Ik woon in een klein appartementje op de tweede etage van een prachtig zeventiende-eeuws pand in Le Marais, Parijs.
Het is vandaag drie weken geleden dat ik vanuit Nederland naar hier ben verhuisd en ben iedere avond bezig geweest met het schilderen van de wanden in antiek wit, het schuren van de kozijnen om ze later in zachtblauwe verf te drenken, met het sprokkelen van stoelen en porceleinen potten en spulletjes en het snuffelen naar kant, karpet en beddengoed op de markt. Mijn handen zijn beurs en de blaren zijn pijnlijk gezwollen op plekken waar de kwast op heeft gerust. Ik zit in de brede vensterbank en kijk uit het raam, het raam waarop ik op slag verliefd was door de enorme hoogte ervan, en ik kijk naar beneden, waar enkele voetgangers voorbijgaan in het donker. Het trottoir glimt van de miezerige regenbui die maar niet weg lijkt te trekken en de stad bedekt met een natte sluier.
Ik ben moe van het lichamelijke werk en mijn borst voelt zwaar. Ik mis... ik mis iemand. Ik kijk om me heen en inventariseer wat ik nog nodig heb in dit kleine huisje waar ik de nieuwbakken eigenaresse van ben geworden. Twee meter oudroze stof zoek ik nog om de rommel in de kast achter te verbergen, gehaakte ecru kussenhoezen voor het viertal tweedehands eetstoelen, een krukje voor bij de uitzonderlijk mooie antieke, glimmend zwarte piano die ik bij deze woning kreeg... Ik til het deksel van de toetsen van de schoonheid op en laat mijn vingers over het zwart en wit glijden, een streep achterlatend in het stof. Ik schuif een stoel bij en neem plaats achter de piano en tracht een fragment van Frédéric Chopin te spelen, dat goedkoop klinkt omdat het ding nog niet gestemd is. Ik denk aan toen.

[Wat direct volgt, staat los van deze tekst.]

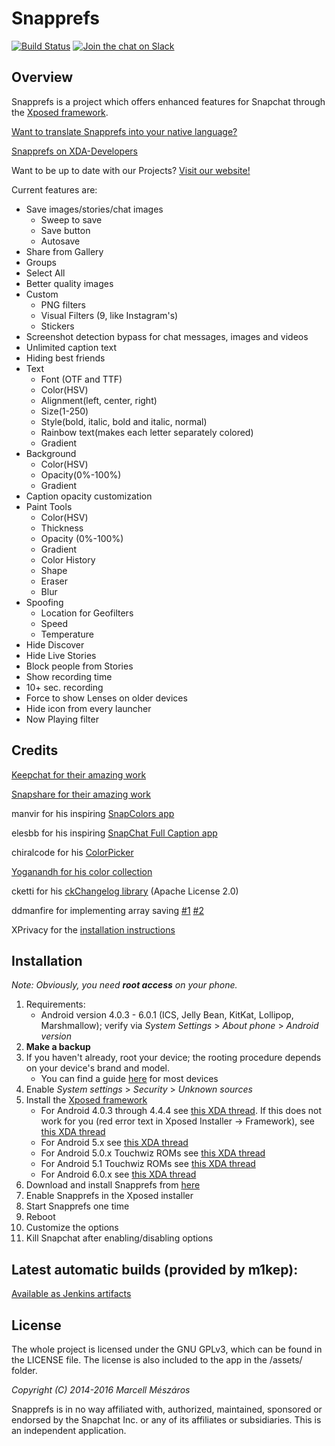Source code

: Snapprefs
=========
[![Build Status](http://138.68.21.49:8080/job/SNAPPREFS/badge/icon)](http://138.68.21.49:8080/job/SNAPPREFS) [![Join the chat on Slack](https://snapprefs-dev2.herokuapp.com/badge.svg)](https://snapprefs-dev.herokuapp.com)

Overview
-------
Snapprefs is a project which offers enhanced features for Snapchat through the [Xposed framework](http://forum.xda-developers.com/showthread.php?t=1574401).

[Want to translate Snapprefs into your native language?](http://osl2hw5.oneskyapp.com/collaboration/project?id=154335)

[Snapprefs on XDA-Developers](http://forum.xda-developers.com/xposed/modules/app-snapprefs-ultimate-snapchat-utility-t2947254)

Want to be up to date with our Projects? [Visit our website!](http://snapprefs.com)

Current features are:

- Save images/stories/chat images
  - Sweep to save
  - Save button
  - Autosave
- Share from Gallery
- Groups
- Select All
- Better quality images
- Custom
  - PNG filters
  - Visual Filters (9, like Instagram's)
  - Stickers
- Screenshot detection bypass for chat messages, images and videos
- Unlimited caption text
- Hiding best friends
- Text
  - Font (OTF and TTF)
  - Color(HSV)
  - Alignment(left, center, right)
  - Size(1-250)
  - Style(bold, italic, bold and italic, normal)
  - Rainbow text(makes each letter separately colored)
  - Gradient
- Background
  - Color(HSV)
  - Opacity(0%-100%)
  - Gradient
- Caption opacity customization
- Paint Tools
  - Color(HSV)
  - Thickness
  - Opacity (0%-100%)
  - Gradient
  - Color History
  - Shape
  - Eraser
  - Blur
- Spoofing
  - Location for Geofilters
  - Speed
  - Temperature
- Hide Discover
- Hide Live Stories
- Block people from Stories
- Show recording time
- 10+ sec. recording
- Force to show Lenses on older devices
- Hide icon from every launcher
- Now Playing filter

Credits
-------

[Keepchat for their amazing work](https://github.com/P1nGu1n/Keepchat)

[Snapshare for their amazing work](https://github.com/P1nGu1n/Snapshare)

manvir for his inspiring [SnapColors app](http://repo.xposed.info/module/com.manvir.snapcolors)

elesbb for his inspiring [SnapChat Full Caption app](http://repo.xposed.info/module/com.elesbb.snapchatfullcaption)

chiralcode for his [ColorPicker](https://github.com/chiralcode/Android-Color-Picker)

[Yoganandh for his color collection](https://gist.github.com/VenomVendor/6857539)

cketti for his [ckChangelog library](https://github.com/cketti/ckChangeLog) (Apache License 2.0)

ddmanfire for implementing array saving [#1](https://github.com/ddmanfire/Snapprefs/commit/dc2e199c74a3729f0c50365597577a37fb312b2e) [#2](https://github.com/ddmanfire/Snapprefs/commit/03fa8783cd3d21dabdfebbd572eb7481fccbe48b)

XPrivacy for the [installation instructions](https://github.com/M66B/XPrivacy/blob/master/README.md#installation)

Installation
------------------
*Note: Obviously, you need __root access__ on your phone.*

1. Requirements:
	* Android version 4.0.3 - 6.0.1 (ICS, Jelly Bean, KitKat, Lollipop, Marshmallow); verify via *System Settings* > *About phone* > *Android version*
1. **Make a backup**
1. If you haven't already, root your device; the rooting procedure depends on your device's brand and model.
	* You can find a guide [here](http://www.androidcentral.com/root) for most devices
1. Enable *System settings* > *Security* > *Unknown sources*
1. Install the [Xposed framework](http://forum.xda-developers.com/xposed)
	* For Android 4.0.3 through 4.4.4 see [this XDA thread](http://forum.xda-developers.com/xposed/xposed-installer-versions-changelog-t2714053). If this does not work for you (red error text in Xposed Installer -> Framework), see [this XDA thread](http://forum.xda-developers.com/xposed/xposed-android-4-4-4-t3249895)
	* For Android 5.x see [this XDA thread](http://forum.xda-developers.com/showthread.php?t=3034811)
	* For Android 5.0.x Touchwiz ROMs see [this XDA thread](http://forum.xda-developers.com/xposed/unofficial-xposed-samsung-lollipop-t3113463)
	* For Android 5.1 Touchwiz ROMs see [this XDA thread](http://forum.xda-developers.com/xposed/unofficial-xposed-samsung-lollipop-t3180960)
	* For Android 6.0.x see [this XDA thread](http://forum.xda-developers.com/showthread.php?t=3034811)
1. Download and install Snapprefs from [here](http://repo.xposed.info/module/com.marz.snapprefs)
1. Enable Snapprefs in the Xposed installer
1. Start Snapprefs one time
1. Reboot
1. Customize the options
1. Kill Snapchat after enabling/disabling options 

Latest automatic builds (provided by m1kep):
-------
[Available as Jenkins artifacts](http://138.68.21.49:8080/job/SNAPPREFS/lastSuccessfulBuild/artifact/app/build/outputs/apk/)

License
-------
The whole project is licensed under the GNU GPLv3, which can be found in the LICENSE file.
The license is also included to the app in the /assets/ folder.

*Copyright (C) 2014-2016 Marcell Mészáros*

Snapprefs is in no way affiliated with, authorized, maintained, sponsored or endorsed by the Snapchat Inc. or any of its affiliates or subsidiaries. This is an independent application.
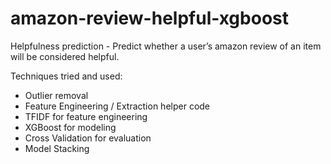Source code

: # amazon-review-helpful-xgboost

Helpfulness prediction - Predict whether a user’s amazon review of an item will be considered helpful.

Techniques tried and used:
- Outlier removal
- Feature Engineering / Extraction helper code
- TFIDF for feature engineering
- XGBoost for modeling
- Cross Validation for evaluation
- Model Stacking
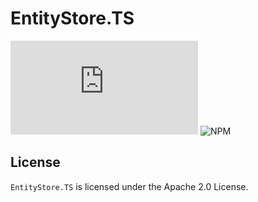 # EntityStore.TS

![GitHub](https://img.shields.io/github/license/dipscope/EntityStore.TS) ![NPM](https://img.shields.io/npm/v/@dipscope/entity-store)

## License

`EntityStore.TS` is licensed under the Apache 2.0 License.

Toen ik hier nog niet woonde en ik 's avonds door de Jardin du Luxembourg zwierf met de gitarist van een Parijs lokaal bandje aan mijn zijde, hij met een fles rode wijn in zijn hand en een volle rugzak waarin zijn hele leven zat, ik met een hunkerend lichaam, verdoofd door naïviteit en Parijse illusie, en een treinkaartje naar Amsterdam in mijn tas voor over twee weken. We namen om beurten een slok en moesten bij iedere teug een angst en een wens uitspreken. Het was fris die avond en het waaide, maar de knusheid en intimiteit warmde ons beiden.
Een kleine week later liep ik hem tegen het lijf met weer een fles rode wijn. En een schone francaise aan zijn zijde. Ik kon het hem niet kwalijk nemen. Hoe kon hij ook zoveel schoonheid, levensvreugde en wijsheid delen met slechts één vrouw?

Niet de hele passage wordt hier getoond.